Accessibility links

Breaking News
News

Afghan Authorities Concerned about Disturbing Rise in Child Trafficking - 2003-10-03


Afghan authorities are reporting a disturbing rise in the abduction and trafficking of children. Human rights activists and law enforcement officials believe foreign gangsters are behind many of the cases.

Children as young as four-years-old are disappearing across Afghanistan, and officials are deeply concerned.

Ahmad Nader Nadery, who heads Afghanistan's Independent Human Rights Commission, says foreign organized crime syndicates are abducting the children, and taking them out of the country, mostly to Pakistan.

Some, he says, are then taken to countries in the Persian Gulf and sold into slavery, as manual laborers or for prostitution. Other cases involve black market organ harvesting, in which the children are imprisoned and then killed, once buyers are found for their kidneys or other body parts.

Mr. Nadery says his commission has also documented cases in which smugglers murder the abducted children and gut them, in order to hide drugs in their corpses. Because of traditional Muslim attitudes on the sanctity of the dead, the bodies are rarely searched by border police.

How many children are falling victim to these gangs remains unclear.

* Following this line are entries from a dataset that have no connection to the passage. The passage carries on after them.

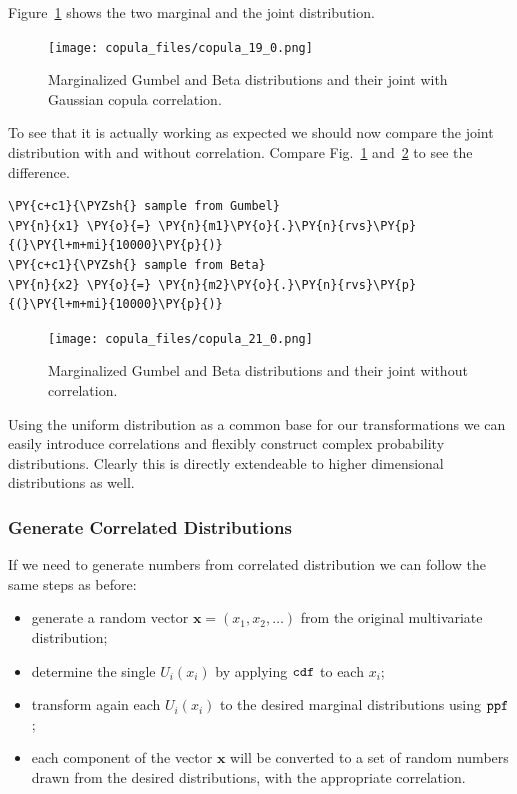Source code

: Figure~\ref{fig:gumbel_beta_with_corr} shows the two marginal and the joint distribution.

\begin{figure}[htb]
  \centering
  \texttt{[image: copula\_files/copula\_19\_0.png]}
  \caption{Marginalized Gumbel and Beta distributions and their joint with Gaussian copula correlation.}
  \label{fig:gumbel_beta_with_corr}
\end{figure}
    
    To see that it is actually working as expected we should now compare the joint
    distribution with and without correlation. Compare Fig.~\ref{fig:gumbel_beta_with_corr} and~\ref{fig:gumbel_beta_without_corr} to see the
    difference.

\begin{tcolorbox}[breakable, size=fbox, boxrule=1pt, pad at break*=1mm,colback=cellbackground, colframe=cellborder]
\begin{Verbatim}[commandchars=\\\{\}]
\PY{c+c1}{\PYZsh{} sample from Gumbel}
\PY{n}{x1} \PY{o}{=} \PY{n}{m1}\PY{o}{.}\PY{n}{rvs}\PY{p}{(}\PY{l+m+mi}{10000}\PY{p}{)}
\PY{c+c1}{\PYZsh{} sample from Beta}
\PY{n}{x2} \PY{o}{=} \PY{n}{m2}\PY{o}{.}\PY{n}{rvs}\PY{p}{(}\PY{l+m+mi}{10000}\PY{p}{)}
\end{Verbatim}
\end{tcolorbox}

\begin{figure}[htb]
  \centering
  \texttt{[image: copula\_files/copula\_21\_0.png]}
  \caption{Marginalized Gumbel and Beta distributions and their joint without correlation.}
  \label{fig:gumbel_beta_without_corr}
\end{figure}
    
    Using the uniform distribution as a common base for our transformations
we can easily introduce correlations and flexibly construct complex
probability distributions. Clearly this is directly extendeable to
higher dimensional distributions as well.

\subsubsection{Generate Correlated Distributions}\label{generate-correlated-distributions}

If we need to generate numbers from correlated distribution we can
follow the same steps as before:

\begin{itemize}
\tightlist
\item
  generate a random vector \(\mathbf{x}=(x_1, x_2,\ldots)\) from the
  original multivariate distribution;
\item
  determine the single \(U_i(x_i)\) by applying \(\tt{cdf}\) to each
  \(x_i\);
\item
  transform again each \(U_i(x_i)\) to the desired marginal
  distributions using \(\tt{ppf}\);
\item
  each component of the vector \(\mathbf{x}\) will be converted to a set
  of random numbers drawn from the desired distributions, with the
  appropriate correlation.
\end{itemize}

Mr. Nadery says most of his information on the scope of the problem comes from monitoring missing children reports, and attempting to gather information from police around the country.

"It is hard to say the exact number, because, first, ... you have very remote villages; there is no direct communication to the police departments," he said. "... To get an exact number, as well, [for] the number in Kabul, we are mainly following the publications [in which] every day or every other day, you can see a few names of those who disappeared and families are looking for them, and in the end, you can find that they were trafficked."

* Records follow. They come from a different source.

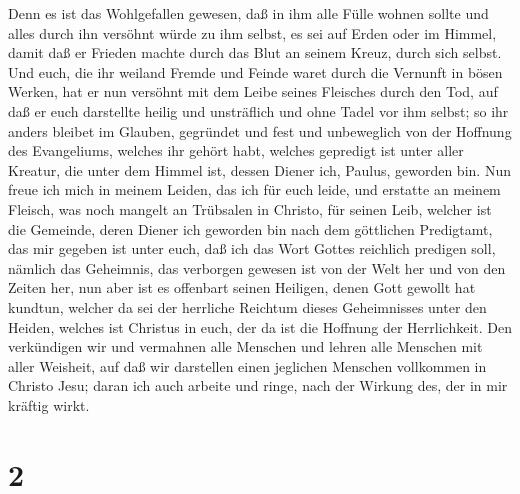  Denn es ist das Wohlgefallen gewesen, daß in ihm alle
Fülle wohnen sollte  und alles durch ihn versöhnt würde zu
ihm selbst, es sei auf Erden oder im Himmel, damit daß er Frieden machte
durch das Blut an seinem Kreuz, durch sich selbst.  Und
euch, die ihr weiland Fremde und Feinde waret durch die Vernunft in
bösen Werken,  hat er nun versöhnt mit dem Leibe seines
Fleisches durch den Tod, auf daß er euch darstellte heilig und
unsträflich und ohne Tadel vor ihm selbst;  so ihr anders
bleibet im Glauben, gegründet und fest und unbeweglich von der Hoffnung
des Evangeliums, welches ihr gehört habt, welches gepredigt ist unter
aller Kreatur, die unter dem Himmel ist, dessen Diener ich, Paulus,
geworden bin.  Nun freue ich mich in meinem Leiden, das ich
für euch leide, und erstatte an meinem Fleisch, was noch mangelt an
Trübsalen in Christo, für seinen Leib, welcher ist die Gemeinde,
 deren Diener ich geworden bin nach dem göttlichen
Predigtamt, das mir gegeben ist unter euch, daß ich das Wort Gottes
reichlich predigen soll,  nämlich das Geheimnis, das
verborgen gewesen ist von der Welt her und von den Zeiten her, nun aber
ist es offenbart seinen Heiligen,  denen Gott gewollt hat
kundtun, welcher da sei der herrliche Reichtum dieses Geheimnisses unter
den Heiden, welches ist Christus in euch, der da ist die Hoffnung der
Herrlichkeit.  Den verkündigen wir und vermahnen alle
Menschen und lehren alle Menschen mit aller Weisheit, auf daß wir
darstellen einen jeglichen Menschen vollkommen in Christo Jesu;
 daran ich auch arbeite und ringe, nach der Wirkung des,
der in mir kräftig wirkt.

\hypertarget{section-1}{%
\section{2}\label{section-1}}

In recent weeks, the U.N. children's organization, UNICEF, has documented at least 50 cases of child trafficking in Afghanistan, but acknowledges the number could be much higher.

Afghan Interior Minister Ali Jalali tells VOA that the problem is related to lax law enforcement, amid the chaos that has plagued the country following the 2001 war that overthrew the hardline Taleban.

"This is a problem, particularly in the areas where the security is not very good," said Mr. Jalali. "In the North, we have this problem, and also in some areas in major cities, like Kabul, like Herat, like Kandahar."

With that in mind, Mr. Jalali's ministry is working with the Human Rights Commission to push Afghanistan's police departments to crack down on the problem. International groups, such as UNICEF, are also helping to study the problem.

"There are experts, technical experts, both from the government and from UNICEF, and other assistance organizations, on the ground right now talking to people, meeting with people who have filed such reports, and raising greater awareness among the local authorities in the areas, from which these reports have hailed," explained Chulho Hyun, a UNICEF spokesman.

The Human Rights Commission also recently held a workshop for police officers from across Afghanistan on the subject. Mr. Nadery says the meeting proved a success, with local police offering suggestions on stopping child traffickers.

One problem mentioned involves checking the travel documents of children passing through Afghan border checkpoints.

Mr. Nadery says that, because Afghanistan has a bewildering variety of travel visas, they are very easy to counterfeit.

"As these heads of police mentioned, ... if they can not check if it is a legal document or not, most of them came through the official borders of the country and nobody knew," said Ahmad Nader Nadery.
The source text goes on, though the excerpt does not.